Nowadays, drug pollution; a form of water pollution caused by some pharmaceuticals and their metabolites resulting from consumers, industry and hospitals was reported. Colchicine (CLN) is considered one of the pharmaceutical wastewater contaminants which are not eliminated completely in municipal sewage treatment plants and are discharged into receiving water. Due to the higher toxicity of CLN, a novel heterogeneous Fenton's-like catalysis was established for complete degradation of CLN. So, a highly sensitive and specific liquid chromatographic method with quadrupole mass spectrometry (LC/Q-MS) was developed and validated for estimation of CLN in its pure form and in the presence of its degradation product. Herein, GraceSmart RP C18 column was utilized for separation of the cited drug (Retention time tR = 5.578 min) using methanol: water (55: 45, v/v) at 1.0 mL min−1. Detection was performed by Agilent 6120 Quadrupole MS detector in a positive ionization mode.

Thereafter and for the first time, degradation of CLN by heterogeneous Fenton's-like catalysis using modified polyacrylonitrile (PAN) as a catalyst with H2O2 in aqueous acidic medium was performed. This process was firstly optimized by HPLC/UV detection at 248 nm using the aforementioned chromatographic conditions. As a result, CLN degraded completely within 30 min. The only observed degradation product was the biologically active, potent and less toxic antitumor metabolite of CLN (3- demethyl CLN) which was collected, extracted, and analyzed by Fourier Transfer- Infrared Spectroscopy (FTIR) and 13Carbon- Nuclear Magnetic Resonance (13C NMR).

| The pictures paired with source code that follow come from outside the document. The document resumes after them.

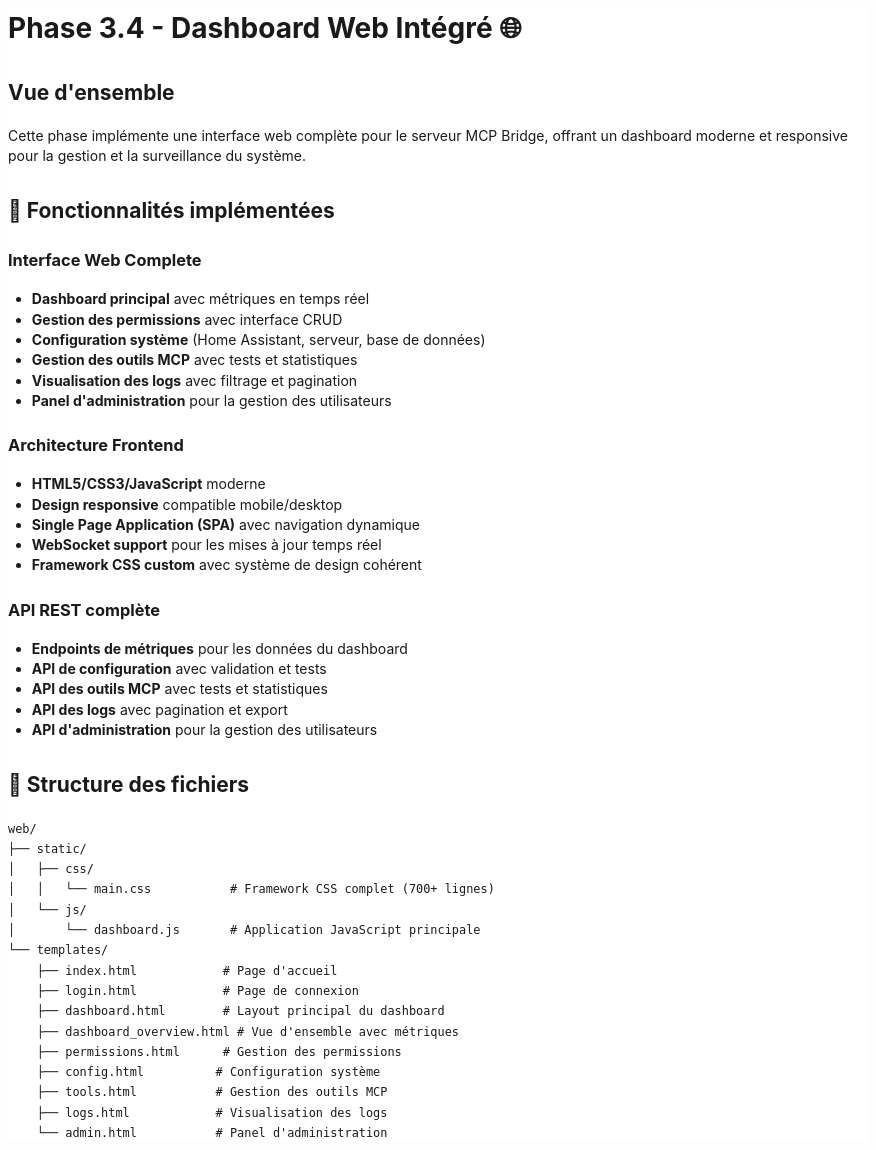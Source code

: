 # Phase 3.4 - Dashboard Web Intégré 🌐

## Vue d'ensemble
Cette phase implémente une interface web complète pour le serveur MCP Bridge, offrant un dashboard moderne et responsive pour la gestion et la surveillance du système.

## 🎯 Fonctionnalités implémentées

### Interface Web Complete
- **Dashboard principal** avec métriques en temps réel
- **Gestion des permissions** avec interface CRUD
- **Configuration système** (Home Assistant, serveur, base de données)
- **Gestion des outils MCP** avec tests et statistiques
- **Visualisation des logs** avec filtrage et pagination
- **Panel d'administration** pour la gestion des utilisateurs

### Architecture Frontend
- **HTML5/CSS3/JavaScript** moderne
- **Design responsive** compatible mobile/desktop
- **Single Page Application (SPA)** avec navigation dynamique
- **WebSocket support** pour les mises à jour temps réel
- **Framework CSS custom** avec système de design cohérent

### API REST complète
- **Endpoints de métriques** pour les données du dashboard
- **API de configuration** avec validation et tests
- **API des outils MCP** avec tests et statistiques
- **API des logs** avec pagination et export
- **API d'administration** pour la gestion des utilisateurs

## 📁 Structure des fichiers

```
web/
├── static/
│   ├── css/
│   │   └── main.css           # Framework CSS complet (700+ lignes)
│   └── js/
│       └── dashboard.js       # Application JavaScript principale
└── templates/
    ├── index.html            # Page d'accueil
    ├── login.html            # Page de connexion
    ├── dashboard.html        # Layout principal du dashboard
    ├── dashboard_overview.html # Vue d'ensemble avec métriques
    ├── permissions.html      # Gestion des permissions
    ├── config.html          # Configuration système
    ├── tools.html           # Gestion des outils MCP
    ├── logs.html            # Visualisation des logs
    └── admin.html           # Panel d'administration
```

Finally, this method is eco-friendly and complies with the requirements of the green chemistry. It is suitable for complete removal of CLN and/or its metabolite contaminants from wastewater samples and estimation of the target drug without any interference from its degradation products. However, further study is required to expand the method applicability to the pharmaceutical wastewater treatment as well the production of 3- demethyl CLN on a large scale.